Gesundheitswesen 2004; 66 - 14
DOI: 10.1055/s-2004-825055

Prävention invasiver Meningokokken-Infektionen

I Ehrhard 1
  • 1Landesuntersuchungsanstalt für das Gesundheits- und Veterinärwesen Sachsen, Dresden

Enge Kontaktpersonen eines Meningokokken-Patienten haben ein erhöhtes Risiko, ebenfalls eine Meningokokken-Erkrankung zu erleiden. In der ersten Woche nach Auftreten des Indexfalles ist das Risiko für Sekundärerkrankungen am höchsten. Laut Literatur treten 70% der Sekundärerkrankungen in diesem Zeitraum auf. Unter den Haushaltsmitgliedern der Patienten, die die Personengruppe mit dem höchsten Risiko für Sekundärerkrankungen darstellen, liegt das relative Risiko in der Woche nach Auftreten des Indexfalles bei ca. 1000 und zwischen 7 und 30 Tagen bei ca. 150.
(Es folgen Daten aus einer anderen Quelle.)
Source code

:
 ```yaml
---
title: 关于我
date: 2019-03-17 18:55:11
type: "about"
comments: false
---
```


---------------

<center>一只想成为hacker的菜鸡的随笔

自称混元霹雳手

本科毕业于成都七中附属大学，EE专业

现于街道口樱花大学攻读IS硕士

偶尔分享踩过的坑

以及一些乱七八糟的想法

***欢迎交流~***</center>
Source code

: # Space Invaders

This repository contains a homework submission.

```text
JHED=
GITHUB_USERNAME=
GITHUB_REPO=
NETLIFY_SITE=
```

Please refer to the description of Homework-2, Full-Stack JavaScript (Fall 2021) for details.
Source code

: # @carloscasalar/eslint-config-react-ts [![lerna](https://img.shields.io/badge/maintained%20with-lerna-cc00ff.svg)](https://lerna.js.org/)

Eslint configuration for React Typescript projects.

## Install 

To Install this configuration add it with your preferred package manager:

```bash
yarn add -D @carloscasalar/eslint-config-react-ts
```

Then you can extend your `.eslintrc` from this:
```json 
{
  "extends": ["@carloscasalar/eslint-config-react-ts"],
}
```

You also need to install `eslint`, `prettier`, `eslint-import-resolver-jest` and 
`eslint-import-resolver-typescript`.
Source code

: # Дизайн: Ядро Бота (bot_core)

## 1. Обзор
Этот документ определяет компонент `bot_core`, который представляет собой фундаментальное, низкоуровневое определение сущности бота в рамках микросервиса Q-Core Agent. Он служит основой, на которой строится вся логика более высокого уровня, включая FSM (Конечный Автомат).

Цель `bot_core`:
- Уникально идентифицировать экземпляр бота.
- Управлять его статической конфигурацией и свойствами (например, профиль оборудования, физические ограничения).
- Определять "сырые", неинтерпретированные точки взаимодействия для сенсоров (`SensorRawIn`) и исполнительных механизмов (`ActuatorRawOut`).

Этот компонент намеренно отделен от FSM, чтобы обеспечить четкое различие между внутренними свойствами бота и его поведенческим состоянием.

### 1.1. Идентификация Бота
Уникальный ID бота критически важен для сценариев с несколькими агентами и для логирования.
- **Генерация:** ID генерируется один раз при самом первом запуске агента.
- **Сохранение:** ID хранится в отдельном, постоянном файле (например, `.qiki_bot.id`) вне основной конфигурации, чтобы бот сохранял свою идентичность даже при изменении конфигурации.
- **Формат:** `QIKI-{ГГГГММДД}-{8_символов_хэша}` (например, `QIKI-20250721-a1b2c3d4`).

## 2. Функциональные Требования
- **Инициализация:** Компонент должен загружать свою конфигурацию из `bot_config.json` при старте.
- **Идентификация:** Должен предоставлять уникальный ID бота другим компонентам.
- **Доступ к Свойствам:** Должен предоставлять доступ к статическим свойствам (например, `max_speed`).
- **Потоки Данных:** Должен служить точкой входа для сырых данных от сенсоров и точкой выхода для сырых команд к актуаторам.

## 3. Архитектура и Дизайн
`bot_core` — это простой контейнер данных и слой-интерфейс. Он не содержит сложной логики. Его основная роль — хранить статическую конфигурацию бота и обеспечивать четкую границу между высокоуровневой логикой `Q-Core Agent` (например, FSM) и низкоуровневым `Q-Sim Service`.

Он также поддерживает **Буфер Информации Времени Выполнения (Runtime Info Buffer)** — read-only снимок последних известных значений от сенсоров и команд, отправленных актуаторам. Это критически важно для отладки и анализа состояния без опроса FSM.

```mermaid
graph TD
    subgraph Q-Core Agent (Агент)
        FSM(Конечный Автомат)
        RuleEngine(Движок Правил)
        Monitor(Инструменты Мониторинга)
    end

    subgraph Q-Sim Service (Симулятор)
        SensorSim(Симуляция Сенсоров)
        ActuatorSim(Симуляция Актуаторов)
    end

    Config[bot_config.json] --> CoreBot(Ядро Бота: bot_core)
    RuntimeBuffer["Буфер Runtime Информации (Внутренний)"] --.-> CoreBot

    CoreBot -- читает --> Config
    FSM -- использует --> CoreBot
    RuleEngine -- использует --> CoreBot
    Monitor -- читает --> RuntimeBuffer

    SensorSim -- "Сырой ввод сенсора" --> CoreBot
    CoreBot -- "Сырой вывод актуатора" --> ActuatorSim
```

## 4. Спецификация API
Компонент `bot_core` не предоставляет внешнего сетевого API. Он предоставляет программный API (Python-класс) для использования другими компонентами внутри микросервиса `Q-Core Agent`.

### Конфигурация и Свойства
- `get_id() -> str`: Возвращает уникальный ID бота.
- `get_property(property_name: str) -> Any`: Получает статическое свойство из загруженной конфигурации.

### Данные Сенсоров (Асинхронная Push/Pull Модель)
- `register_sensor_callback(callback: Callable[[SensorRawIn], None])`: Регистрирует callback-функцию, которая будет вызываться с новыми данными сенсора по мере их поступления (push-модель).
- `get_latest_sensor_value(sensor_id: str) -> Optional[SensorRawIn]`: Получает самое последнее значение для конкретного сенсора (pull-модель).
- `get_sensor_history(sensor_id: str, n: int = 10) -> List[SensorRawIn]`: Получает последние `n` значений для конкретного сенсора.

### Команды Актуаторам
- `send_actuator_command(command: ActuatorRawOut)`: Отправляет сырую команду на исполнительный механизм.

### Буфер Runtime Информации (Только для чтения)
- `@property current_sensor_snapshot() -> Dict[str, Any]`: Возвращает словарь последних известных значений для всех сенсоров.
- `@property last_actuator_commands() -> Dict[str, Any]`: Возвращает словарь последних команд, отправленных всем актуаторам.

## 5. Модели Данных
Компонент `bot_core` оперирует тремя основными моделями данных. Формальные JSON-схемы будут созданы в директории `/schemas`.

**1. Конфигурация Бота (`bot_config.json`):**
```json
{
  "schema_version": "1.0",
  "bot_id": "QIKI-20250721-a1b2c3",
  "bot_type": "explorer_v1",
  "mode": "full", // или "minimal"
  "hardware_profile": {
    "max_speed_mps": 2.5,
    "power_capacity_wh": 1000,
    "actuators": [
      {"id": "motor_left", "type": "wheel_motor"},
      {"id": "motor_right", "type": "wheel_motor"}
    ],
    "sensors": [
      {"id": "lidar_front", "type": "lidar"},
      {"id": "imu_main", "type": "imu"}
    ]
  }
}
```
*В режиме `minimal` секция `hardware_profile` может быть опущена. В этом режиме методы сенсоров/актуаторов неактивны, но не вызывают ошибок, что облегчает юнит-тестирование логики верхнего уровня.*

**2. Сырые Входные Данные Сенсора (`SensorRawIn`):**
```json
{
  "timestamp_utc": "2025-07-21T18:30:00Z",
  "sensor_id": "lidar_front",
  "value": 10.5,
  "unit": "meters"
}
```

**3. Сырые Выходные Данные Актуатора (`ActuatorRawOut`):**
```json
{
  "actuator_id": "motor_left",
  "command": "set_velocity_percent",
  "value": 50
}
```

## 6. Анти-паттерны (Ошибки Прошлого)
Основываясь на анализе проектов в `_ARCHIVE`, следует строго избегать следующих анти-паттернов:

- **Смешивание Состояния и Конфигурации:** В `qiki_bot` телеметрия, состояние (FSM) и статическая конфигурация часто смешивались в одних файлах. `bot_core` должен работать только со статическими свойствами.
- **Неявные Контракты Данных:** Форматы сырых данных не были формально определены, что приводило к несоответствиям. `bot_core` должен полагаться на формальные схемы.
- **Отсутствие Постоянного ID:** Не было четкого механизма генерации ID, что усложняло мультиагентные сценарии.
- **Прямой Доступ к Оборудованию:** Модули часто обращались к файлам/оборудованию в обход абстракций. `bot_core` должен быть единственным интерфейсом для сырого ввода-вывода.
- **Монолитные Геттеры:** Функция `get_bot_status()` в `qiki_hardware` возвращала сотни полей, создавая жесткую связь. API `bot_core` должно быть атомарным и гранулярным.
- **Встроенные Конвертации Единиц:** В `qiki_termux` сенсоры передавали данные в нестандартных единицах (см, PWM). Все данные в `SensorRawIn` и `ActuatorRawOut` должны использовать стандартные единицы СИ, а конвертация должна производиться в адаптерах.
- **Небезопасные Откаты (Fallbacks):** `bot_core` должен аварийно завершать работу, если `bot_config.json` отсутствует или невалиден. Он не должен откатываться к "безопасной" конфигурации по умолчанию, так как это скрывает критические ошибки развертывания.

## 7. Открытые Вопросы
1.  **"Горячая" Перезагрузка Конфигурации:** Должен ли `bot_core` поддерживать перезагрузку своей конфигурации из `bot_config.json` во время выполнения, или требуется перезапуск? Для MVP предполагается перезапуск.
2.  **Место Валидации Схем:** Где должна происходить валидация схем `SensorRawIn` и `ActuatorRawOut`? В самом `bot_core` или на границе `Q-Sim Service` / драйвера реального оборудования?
Durch Verabreichung einer Chemoprophylaxe an enge Kontaktpersonen soll das erhöhte Erkrankungsrisiko reduziert werden. Chemoprophylaktisch sollten daher behandelt werden: alle Haushaltsmitglieder des Patienten; alle Personen, die mit den oropharyngealen Sekreten des Patienten in Berührung kamen (z.B. Intimpartner, enge Freunde, medizinisches Personal z.B. bei Mund-zu-Mund-Beatmung, bei Intubation und Absaugen und/oder intensiver Inspektion des Nasenrachenraumes des Patienten ohne Mund-/Nasenschutz); Kontakt-personen in Gemeinschaftseinrichtungen mit haushaltsähnlichem Charakter (z.B. Internaten, Wohnheimen, Kasernenstuben etc.) und Kontaktpersonen in Kindereinrichtungen mit Kindern unter 6 Jahren (bei guter Gruppentrennung nur die entsprechende Gruppe).
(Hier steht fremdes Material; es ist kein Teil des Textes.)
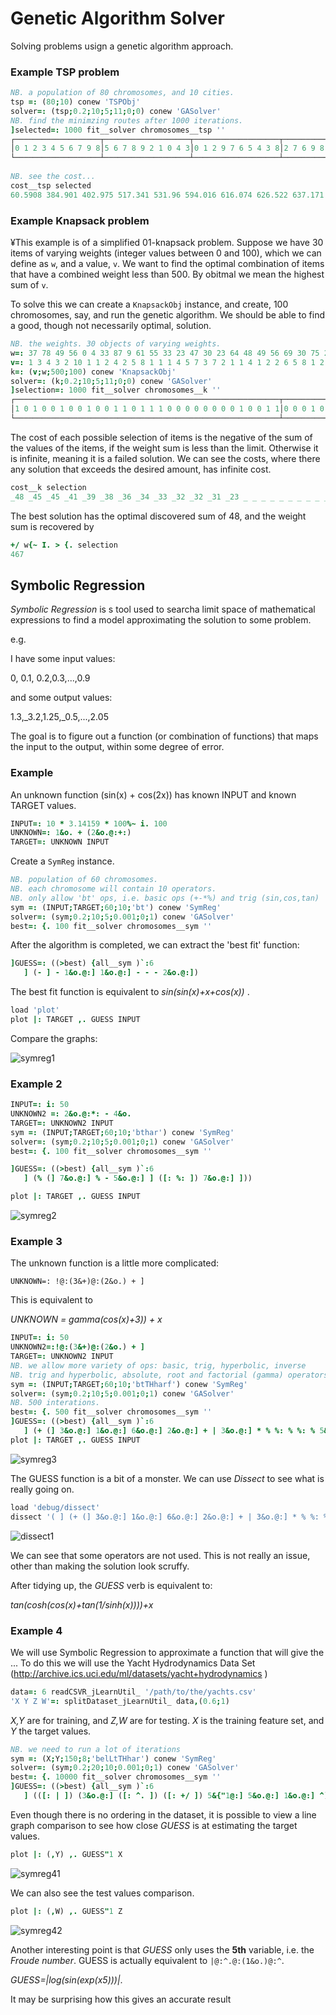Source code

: # Genetic Algorithm Solver

Solving problems usign a genetic algorithm approach.

### Example TSP problem


```j
NB. a population of 80 chromosomes, and 10 cities.
tsp =: (80;10) conew 'TSPObj'
solver=: (tsp;0.2;10;5;11;0;0) conew 'GASolver'
NB. find the minimzing routes after 1000 iterations.
]selected=: 1000 fit__solver chromosomes__tsp ''
┌───────────────────┬───────────────────┬───────────────────┬───────────────────┬───────────────────┬───────────────────┬───────────────────┬───────────────────┬───────────────────┬───────────────────┬───────────────────┬───────────────────┬───────────────...
│0 1 2 3 4 5 6 7 9 8│5 6 7 8 9 2 1 0 4 3│0 1 2 9 7 6 5 4 3 8│2 7 6 9 8 1 0 3 4 5│1 0 3 2 8 5 4 6 7 9│5 6 4 1 0 3 2 7 9 8│9 2 7 6 5 4 3 8 0 1│5 4 3 2 9 7 8 1 0 6│9 8 0 3 4 1 2 7 6 5│9 2 7 8 5 6 4 3 0 1│9 8 0 4 5 7 2 1 3 6│7 0 6 9 5 8 2 1 4 3│1 0 6 8 5 4 9 7...
└───────────────────┴───────────────────┴───────────────────┴───────────────────┴───────────────────┴───────────────────┴───────────────────┴───────────────────┴───────────────────┴───────────────────┴───────────────────┴───────────────────┴───────────────...
 
NB. see the cost...
cost__tsp selected
60.5908 384.901 402.975 517.341 531.96 594.016 616.074 626.522 637.171 662.538 1894.89 2722.31 2884.88 3438.15 3714.94 4129.37 4309.32 4328.26 4367.77 4799.73 6220.36 6234.13 6235.12 6243.93 6252.43 6259.25 6263.08 6266.2 6268.71 6269.09 6275.69 6278.34 62...

```

### Example Knapsack problem
¥This example is of a simplified 01-knapsack problem.
Suppose we have 30 items of varying weights (integer values between 0 and 100), 
which we can define as `w`, and a value, `v`. We want to find the optimal combination
of items that have a combined weight less than 500. By obitmal we mean the highest sum of `v`.

To solve this we can create a `KnapsackObj` instance, and create, 100 chromosomes, say,
and run the genetic algorithm. We should be able to find a good, though not necessarily optimal,
solution.

```j
NB. the weights. 30 objects of varying weights.
w=: 37 78 49 56 0 4 33 87 9 61 55 33 23 47 30 23 64 48 49 56 69 30 75 22 6 21 73 13 92 82
v=: 1 3 4 3 2 10 1 1 2 4 2 5 8 1 1 1 4 5 7 3 7 2 1 1 4 1 2 2 6 5 8 1 2 1 9 1 9 7
k=: (v;w;500;100) conew 'KnapsackObj'
solver=: (k;0.2;10;5;11;0;0) conew 'GASolver'
]selection=: 1000 fit__solver chromosomes__k ''
┌───────────────────────────────────────────────────────────┬───────────────────────────────────────────────────────────┬───────────────────────────────────────────────────────────┬───────────────────────────────────────────────────────────┬───────────────...
│1 0 1 0 0 1 0 0 1 0 0 1 1 0 1 1 1 0 0 0 0 0 0 0 0 1 0 0 1 1│0 0 0 1 0 1 0 0 1 0 1 1 1 1 1 1 0 0 1 0 0 0 0 0 1 1 0 0 0 0│1 0 0 0 1 1 1 0 0 0 1 1 1 1 0 1 0 1 0 1 0 1 1 0 0 1 0 1 0 0│0 0 1 0 0 0 1 0 0 1 0 0 1 0 0 0 0 0 0 1 1 0 1 0 1 1 0 1 1 0│1 0 0 0 1 1 1 0...
└───────────────────────────────────────────────────────────┴───────────────────────────────────────────────────────────┴───────────────────────────────────────────────────────────┴───────────────────────────────────────────────────────────┴───────────────...
 ```
The cost of each possible selection of items is the negative of the sum of the values of the items, if the 
weight sum is less than the limit. Otherwise it is infinite, meaning it is a failed solution.
We can see the costs, where there any solution that exceeds the desired amount, has infinite cost.
```j
cost__k selection
_48 _45 _45 _41 _39 _38 _36 _34 _33 _32 _32 _31 _23 _ _ _ _ _ _ _ _ _ _ _ _ _ _ _ _ _ _ _ _ _ _ _ _ _ _ _ _ _ _ _ _ _ _ _ _ _ _ _ _ _ _ _ _ _ _ _ _ _ _ _ _ _ _ _ _ _ _ _ _ _ _ _ _ _ _ _ _ _ _ _ _ _ _ _ _ _ _ _ _ _ _ _ _ _ _ _
  ```
The best solution has the optimal discovered sum of 48, and the weight sum is recovered by
```j
+/ w{~ I. > {. selection
467
```

## Symbolic Regression

*Symbolic Regression* is s tool used to searcha limit space of mathematical
expressions to find a model approximating the solution to some problem. 

e.g.

I have some  input values:

0, 0.1, 0.2,0.3,...,0.9

and some output values:

1.3,_3.2,1.25,_0.5,...,2.05


The goal is to figure out a function (or combination of functions) that maps
the input to the output, within some degree of error.

### Example

An unknown function (sin(x) + cos(2x)) has known INPUT and known TARGET values.
```j
INPUT=: 10 * 3.14159 * 100%~ i. 100
UNKNOWN=: 1&o. + (2&o.@:+:)
TARGET=: UNKNOWN INPUT
```

Create a `SymReg` instance.

```j
NB. population of 60 chromosomes.
NB. each chromosome will contain 10 operators.
NB. only allow 'bt' ops, i.e. basic ops (+-*%) and trig (sin,cos,tan)
sym =: (INPUT;TARGET;60;10;'bt') conew 'SymReg'
solver=: (sym;0.2;10;5;0.001;0;1) conew 'GASolver'
best=: {. 100 fit__solver chromosomes__sym ''
```

After the algorithm is completed, we can extract the 'best fit' function:
```j
]GUESS=: ((>best) {all__sym )`:6
   ] (- ] - 1&o.@:] 1&o.@:] - - - 2&o.@:]) 
```
The best fit function is equivalent to  *sin(sin(x)+x+cos(x))* .

```j
load 'plot'   
plot |: TARGET ,. GUESS INPUT

```

Compare the graphs:

![symreg1](/genetic/symreg1.png)


### Example 2

```j
INPUT=: i: 50
UNKNOWN2 =: 2&o.@:*: - 4&o.
TARGET=: UNKNOWN2 INPUT
sym =: (INPUT;TARGET;60;10;'bthar') conew 'SymReg'
solver=: (sym;0.2;10;5;0.001;0;1) conew 'GASolver'
best=: {. 100 fit__solver chromosomes__sym ''

]GUESS=: ((>best) {all__sym )`:6
   ] (% (] 7&o.@:] % - 5&o.@:] ] ([: %: ]) 7&o.@:] ]))

plot |: TARGET ,. GUESS INPUT
```
![symreg2](/genetic/symreg2.png)



### Example 3
The unknown function is a little more complicated:

`UNKNOWN=: !@:(3&+)@:(2&o.) + ]`

This is equivalent to 

*UNKNOWN = gamma(cos(x)+3)) + x*

```j
INPUT=: i: 50
UNKNOWN2=:!@:(3&+)@:(2&o.) + ]
TARGET=: UNKNOWN2 INPUT
NB. we allow more variety of ops: basic, trig, hyperbolic, inverse
NB. trig and hyperbolic, absolute, root and factorial (gamma) operators.
sym =: (INPUT;TARGET;60;10;'btTHharf') conew 'SymReg'
solver=: (sym;0.2;10;5;0.001;0;1) conew 'GASolver'
NB. 500 interations.
best=: {. 500 fit__solver chromosomes__sym ''
]GUESS=: ((>best) {all__sym )`:6
   ] (+ (] 3&o.@:] 1&o.@:] 6&o.@:] 2&o.@:] + | 3&o.@:] * % %: % %: % 5&o.@:]))
plot |: TARGET ,. GUESS INPUT
```

![symreg3](/genetic/symreg3.png)

The GUESS function is a bit of a monster. We can use *Dissect* to see what is really going on.

```j
load 'debug/dissect'
dissect '( ] (+ (] 3&o.@:] 1&o.@:] 6&o.@:] 2&o.@:] + | 3&o.@:] * % %: % %: % 5&o.@:]))) 1.5'
```
![dissect1](/genetic/dissect1.png)

We can see that some operators are not used. This is not really an issue, other than making the 
solution look scruffy.

After tidying up, the *GUESS* verb is equivalent to: 

*tan(cosh(cos(x)+tan(1/sinh(x))))+x*


### Example 4
We will use Symbolic Regression to approximate a function that will give the ...
To do this we will use the Yacht Hydrodynamics Data Set (http://archive.ics.uci.edu/ml/datasets/yacht+hydrodynamics )

```j
data=: 6 readCSVR_jLearnUtil_ '/path/to/the/yachts.csv'
'X Y Z W'=: splitDataset_jLearnUtil_ data,(0.6;1)
```
*X,Y* are for training, and *Z,W* are for testing.
*X* is the training feature set, and *Y* the target values.

```j
NB. we need to run a lot of iterations
sym =: (X;Y;150;8;'belLtTHhar') conew 'SymReg'
solver=: (sym;0.2;20;10;0.001;0;1) conew 'GASolver'
best=: {. 10000 fit__solver chromosomes__sym ''
]GUESS=: ((>best) {all__sym )`:6
   ] (([: | ]) (3&o.@:] ([: ^. ]) ([: +/ ]) 5&{"1@:] 5&o.@:] 1&o.@:] ^))

```
Even though there is no ordering in the dataset, it is possible to view a line graph
comparison to see how close *GUESS* is at estimating the target values.

```j
plot |: (,Y) ,. GUESS"1 X
```

![symreg41](/genetic/symreg4_1.png)

We can also see the test values comparison.

```j
plot |: (,W) ,. GUESS"1 Z
```

![symreg42](/genetic/symreg4_2.png)

Another interesting point is that *GUESS* only uses the **5th** variable, i.e. 
the *Froude number*.
GUESS is actually equivalent to `|@:^.@:(1&o.)@:^`.

*GUESS=|log(sin(exp(x5)))|*.

It may be surprising how this gives an accurate result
Wirksame Chemoprophylaktika sind: Rifampicin (Dosierung: Kinder jünger als 1 Monat:

10mg/kg KG/Tag p.o. in 2 ED 2 Tage lang; Kinder von 1 Monat bis 12 Jahre: 20mg/kg KG/Tag p.o. in 2 ED 2 Tage lang, Kinder über 12 Jahre und Erwachsene: 1200mg/Tag p.o. in 2 ED für 2 Tage), Ciprofloxacin (Erwachsene: 1×500mg p.o.) und Ceftriaxon (=Mittel der Wahl in der Schwangerschaft, Erwachsene: 1×250mg i.m., Kinder: 1×125mg i.m.).
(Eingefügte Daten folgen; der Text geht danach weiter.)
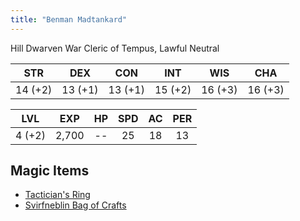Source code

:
 ```yaml
---
title: "Benman Madtankard"
---
```


Hill Dwarven War Cleric of Tempus, Lawful Neutral

|  STR  |  DEX  |  CON  |  INT  |  WIS  |  CHA  |
|:-----:|:-----:|:-----:|:-----:|:-----:|:-----:|
|14 (+2)|13 (+1)|13 (+1)|15 (+2)|16 (+3)|16 (+3)|

|  LVL  |  EXP  |   HP  |  SPD  |   AC  |  PER  |
|:-----:|:-----:|:-----:|:-----:|:-----:|:-----:|
| 4 (+2)|  2,700|   --  |   25  |   18  |   13  |

## Magic Items 
- [Tactician's Ring](/docs/compendium/items/tacticians-ring/)
- [Svirfneblin Bag of Crafts](/docs/compendium/items/bag-of-crafts/)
Mit der Chemoprophylaxe sollte schnellstmöglich begonnen werden. Sinnvoll erscheint die Verabreichung bis zum 10. Tag nach dem letzten Kontakt mit dem Patienten. Auch der Indexfall sollte, wenn er mit Penicillin therapiert wurde, chemoprophylaktisch behandelt werden.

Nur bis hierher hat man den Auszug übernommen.